**GOAL OF THE EXERCISE:**
What lines in the records below contain the string "Signature"? Copy every one.

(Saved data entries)
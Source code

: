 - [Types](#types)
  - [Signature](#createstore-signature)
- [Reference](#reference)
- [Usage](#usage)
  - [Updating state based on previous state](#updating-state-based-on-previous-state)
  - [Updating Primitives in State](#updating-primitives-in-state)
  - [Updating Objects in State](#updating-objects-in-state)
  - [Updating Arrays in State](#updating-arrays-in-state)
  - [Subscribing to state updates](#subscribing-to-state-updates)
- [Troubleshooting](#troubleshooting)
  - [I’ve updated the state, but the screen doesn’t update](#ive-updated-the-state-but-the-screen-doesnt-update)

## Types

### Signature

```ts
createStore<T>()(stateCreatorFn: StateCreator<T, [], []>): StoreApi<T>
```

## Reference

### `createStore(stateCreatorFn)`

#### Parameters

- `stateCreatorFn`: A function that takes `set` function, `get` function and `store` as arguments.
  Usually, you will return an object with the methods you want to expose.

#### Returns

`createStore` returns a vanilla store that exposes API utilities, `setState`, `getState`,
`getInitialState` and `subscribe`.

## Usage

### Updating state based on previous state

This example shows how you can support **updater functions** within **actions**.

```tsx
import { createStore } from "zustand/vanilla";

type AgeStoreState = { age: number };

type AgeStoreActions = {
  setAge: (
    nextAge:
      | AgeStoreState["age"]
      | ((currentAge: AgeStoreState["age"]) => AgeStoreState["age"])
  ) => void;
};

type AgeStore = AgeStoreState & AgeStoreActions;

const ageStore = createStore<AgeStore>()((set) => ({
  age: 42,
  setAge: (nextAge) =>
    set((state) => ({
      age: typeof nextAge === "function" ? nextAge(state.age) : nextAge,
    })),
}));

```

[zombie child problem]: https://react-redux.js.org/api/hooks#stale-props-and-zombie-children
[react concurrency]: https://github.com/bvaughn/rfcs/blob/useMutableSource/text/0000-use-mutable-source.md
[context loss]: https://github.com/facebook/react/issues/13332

**YOUR RESPONSE:**
  - [Signature](#createstore-signature)
### Signature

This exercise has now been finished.